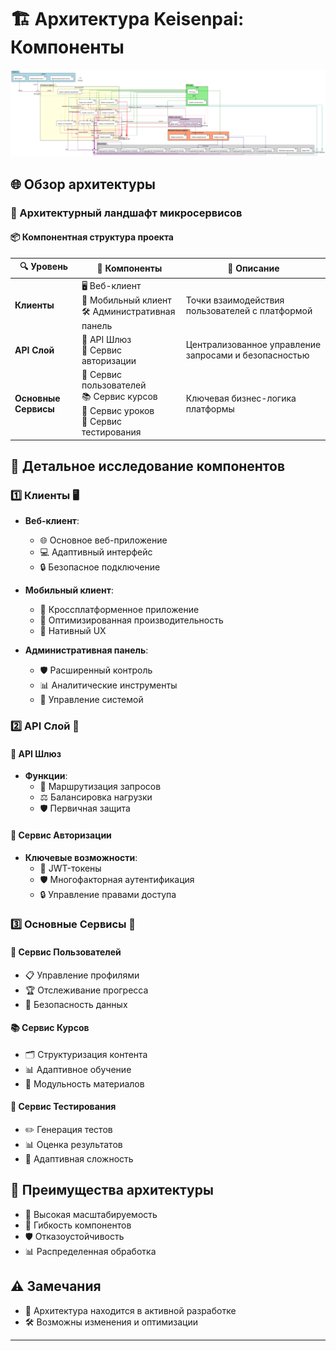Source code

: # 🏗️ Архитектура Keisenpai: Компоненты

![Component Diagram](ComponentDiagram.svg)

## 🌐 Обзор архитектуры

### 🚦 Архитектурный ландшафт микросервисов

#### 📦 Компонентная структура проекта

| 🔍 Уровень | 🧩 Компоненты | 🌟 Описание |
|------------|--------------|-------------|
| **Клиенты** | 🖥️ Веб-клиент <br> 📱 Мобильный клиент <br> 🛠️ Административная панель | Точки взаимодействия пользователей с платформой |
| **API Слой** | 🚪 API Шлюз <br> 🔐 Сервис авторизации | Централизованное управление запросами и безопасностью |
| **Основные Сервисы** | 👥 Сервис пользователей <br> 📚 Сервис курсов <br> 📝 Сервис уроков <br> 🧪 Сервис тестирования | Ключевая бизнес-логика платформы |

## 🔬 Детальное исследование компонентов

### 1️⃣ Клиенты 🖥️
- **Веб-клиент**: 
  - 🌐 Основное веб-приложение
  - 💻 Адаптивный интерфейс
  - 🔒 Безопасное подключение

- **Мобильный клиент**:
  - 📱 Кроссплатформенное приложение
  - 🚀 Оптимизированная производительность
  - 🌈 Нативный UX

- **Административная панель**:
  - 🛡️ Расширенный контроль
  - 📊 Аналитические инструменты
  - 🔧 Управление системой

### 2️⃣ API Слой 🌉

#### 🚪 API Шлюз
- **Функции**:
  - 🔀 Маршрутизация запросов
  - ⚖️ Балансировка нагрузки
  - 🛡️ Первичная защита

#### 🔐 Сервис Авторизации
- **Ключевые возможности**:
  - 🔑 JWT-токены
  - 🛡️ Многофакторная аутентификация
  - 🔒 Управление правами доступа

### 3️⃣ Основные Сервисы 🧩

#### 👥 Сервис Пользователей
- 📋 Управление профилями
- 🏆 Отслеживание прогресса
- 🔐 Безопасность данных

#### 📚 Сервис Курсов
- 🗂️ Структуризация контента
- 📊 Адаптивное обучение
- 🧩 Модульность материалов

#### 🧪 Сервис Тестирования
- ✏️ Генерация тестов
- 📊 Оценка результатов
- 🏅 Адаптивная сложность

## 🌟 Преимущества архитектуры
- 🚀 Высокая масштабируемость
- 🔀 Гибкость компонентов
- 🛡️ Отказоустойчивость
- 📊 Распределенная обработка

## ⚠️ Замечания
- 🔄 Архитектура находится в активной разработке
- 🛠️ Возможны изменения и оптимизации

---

------------------------------------------------------------

None of the images should be copied, but every entry must be given again exactly.

● RESPONSE TO THIS TASK
Source code

: # 🏗️ Архитектура Keisenpai: Компоненты

![Component Diagram](ComponentDiagram.svg)

## 🌐 Обзор архитектуры

### 🚦 Архитектурный ландшафт микросервисов

#### 📦 Компонентная структура проекта

| 🔍 Уровень | 🧩 Компоненты | 🌟 Описание |
|------------|--------------|-------------|
| **Клиенты** | 🖥️ Веб-клиент <br> 📱 Мобильный клиент <br> 🛠️ Административная панель | Точки взаимодействия пользователей с платформой |
| **API Слой** | 🚪 API Шлюз <br> 🔐 Сервис авторизации | Централизованное управление запросами и безопасностью |
| **Основные Сервисы** | 👥 Сервис пользователей <br> 📚 Сервис курсов <br> 📝 Сервис уроков <br> 🧪 Сервис тестирования | Ключевая бизнес-логика платформы |

## 🔬 Детальное исследование компонентов

### 1️⃣ Клиенты 🖥️
- **Веб-клиент**: 
  - 🌐 Основное веб-приложение
  - 💻 Адаптивный интерфейс
  - 🔒 Безопасное подключение

- **Мобильный клиент**:
  - 📱 Кроссплатформенное приложение
  - 🚀 Оптимизированная производительность
  - 🌈 Нативный UX

- **Административная панель**:
  - 🛡️ Расширенный контроль
  - 📊 Аналитические инструменты
  - 🔧 Управление системой

### 2️⃣ API Слой 🌉

#### 🚪 API Шлюз
- **Функции**:
  - 🔀 Маршрутизация запросов
  - ⚖️ Балансировка нагрузки
  - 🛡️ Первичная защита

#### 🔐 Сервис Авторизации
- **Ключевые возможности**:
  - 🔑 JWT-токены
  - 🛡️ Многофакторная аутентификация
  - 🔒 Управление правами доступа

### 3️⃣ Основные Сервисы 🧩

#### 👥 Сервис Пользователей
- 📋 Управление профилями
- 🏆 Отслеживание прогресса
- 🔐 Безопасность данных

#### 📚 Сервис Курсов
- 🗂️ Структуризация контента
- 📊 Адаптивное обучение
- 🧩 Модульность материалов

#### 🧪 Сервис Тестирования
- ✏️ Генерация тестов
- 📊 Оценка результатов
- 🏅 Адаптивная сложность

## 🌟 Преимущества архитектуры
- 🚀 Высокая масштабируемость
- 🔀 Гибкость компонентов
- 🛡️ Отказоустойчивость
- 📊 Распределенная обработка

## ⚠️ Замечания
- 🔄 Архитектура находится в активной разработке
- 🛠️ Возможны изменения и оптимизации

---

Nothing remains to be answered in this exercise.